Мечты бывают разными, но стремление их осуществить — единое для всех. Стать президентом банка или ученым-ядерщиком — удел немногих, но вот построить свою жизнь так, чтобы можно было ею гордиться, а не сожалеть о ней, — об этом мечтает каждый. Но только Америка оказывается той страной, которая предоставляет каждому свободу действий, свободу приложить усилия и добиться осуществления своей мечты.

С годами я понял, что в сравнении с семьями старожилов Диксона наша семья была бедной, но в отрочестве я этого не чувствовал. Более того, мне и в голову не приходило считать нас семьей неудачников, а наше положение жалким. Понимание этого пришло позже, когда правительство решило: пришло время объявить людям о том, что они бедны.

Да, у нас не было своего дома, мы снимали квартиры и не имели денег на роскошества. Но не помню, чтобы мы от этого страдали. Правда, что время от времени матери приходилось брать на дом шитье, чтобы внести свою долю в бюджет семьи, поскольку зарплаты отца не хватало, как правда и то, что я вырос, донашивая одежду и обувь брата, когда тот из нее вырастал. Однако мы были сыты, а Нел постоянно находила кого-то, кому еще хуже, чем нам, и, выбиваясь из сил, помогала им.

В те дни основной семейной трапезой был обед, за который мы садились ровно в полдень. Частенько он состоял из одного блюда, именуемого мамой «овсяный пирог с мясом». Она готовила блинчики из овсянки, перемешивала их с гамбургером (подозреваю, что доля того или другого компонента варьировалась в зависимости от финансового положения семьи в тот момент) и подавала под соусом, который готовила вместе с гамбургером.
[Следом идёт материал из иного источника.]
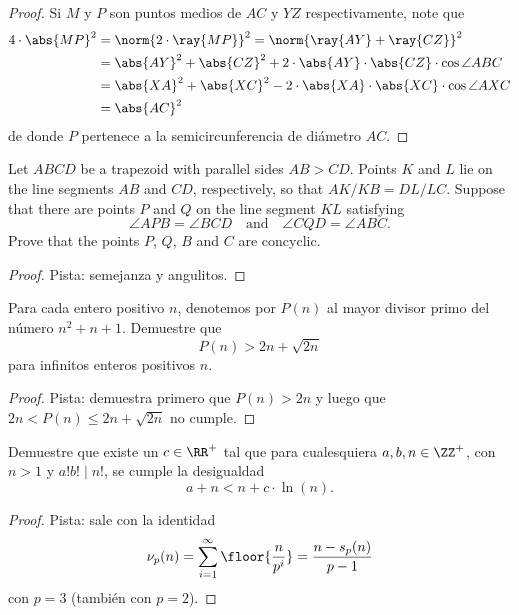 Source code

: \begin{proof}
	Si $M$ y $P$ son puntos medios de $AC$ y $YZ$ respectivamente, note que
	\begin{align*}
		4\cdot\abs{MP}^2
		&=\norm{2\cdot\ray{MP}}^2=\norm{\ray{AY}+\ray{CZ}}^2\\
		&=\abs{AY}^2+\abs{CZ}^2+2\cdot\abs{AY}\cdot\abs{CZ}\cdot\cos{\angle ABC}\\
		&=\abs{XA}^2+\abs{XC}^2-2\cdot\abs{XA}\cdot\abs{XC}\cdot\cos{\angle AXC}\\
		&=\abs{AC}^2
	\end{align*}
	de donde $P$ pertenece a la semicircunferencia de diámetro $AC$.
\end{proof}


\begin{probEG}
	Let $ABCD$ be a trapezoid with parallel sides $AB>CD$. Points $K$ and $L$ lie on the line segments $AB$ and $CD$, respectively, so that $AK/KB=DL/LC$. Suppose that there are points $P$ and $Q$ on the line segment $KL$ satisfying
	\[\angle APB=\angle BCD\quad\text{and}\quad\angle CQD=\angle ABC.\]
	Prove that the points $P$, $Q$, $B$ and $C$ are concyclic.
\end{probEG}

\begin{proof}
	Pista: semejanza y angulitos.
\end{proof}


\begin{probEG}
	Para cada entero positivo $n$, denotemos por $P(n)$ al mayor divisor primo del número $n^2+n+1$. Demuestre que
	\[P(n)>2n+\sqrt{2n}\]
	para infinitos enteros positivos $n$.
\end{probEG}

\begin{proof}
	Pista: demuestra primero que $P(n)>2n$ y luego que $2n<P(n)\le 2n+\sqrt{2n}$ no cumple.
\end{proof}

\begin{probEG}
	Demuestre que existe un $c\in\RR^+$ tal que para cualesquiera $a,b,n\in\ZZ^+$, con $n>1$ y $a!b!\mid n!$, se cumple la desigualdad
	\[a+n<n+c\cdot\ln(n).\]
\end{probEG}

\begin{proof}
	Pista: sale con la identidad
	\[\nu_p(n)=\sum_{i=1}^\infty\floor{\frac{n}{p^i}}=\frac{n-s_p(n)}{p-1}\]
	con $p=3$ (también con $p=2$).
\end{proof}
Помню, как мама подала нам это блюдо впервые. Оно представляло собой пышный круглый пирог, утопленный в соусе. Ничего подобного я раньше не видел и не пробовал! Я впился в него зубами: пирог оказался сочным, мясистым — самое замечательное блюдо, которое мне приходилось есть. Разве могло мне тогда прийти в голову, что этот овсяный пирог являлся изобретением бедности?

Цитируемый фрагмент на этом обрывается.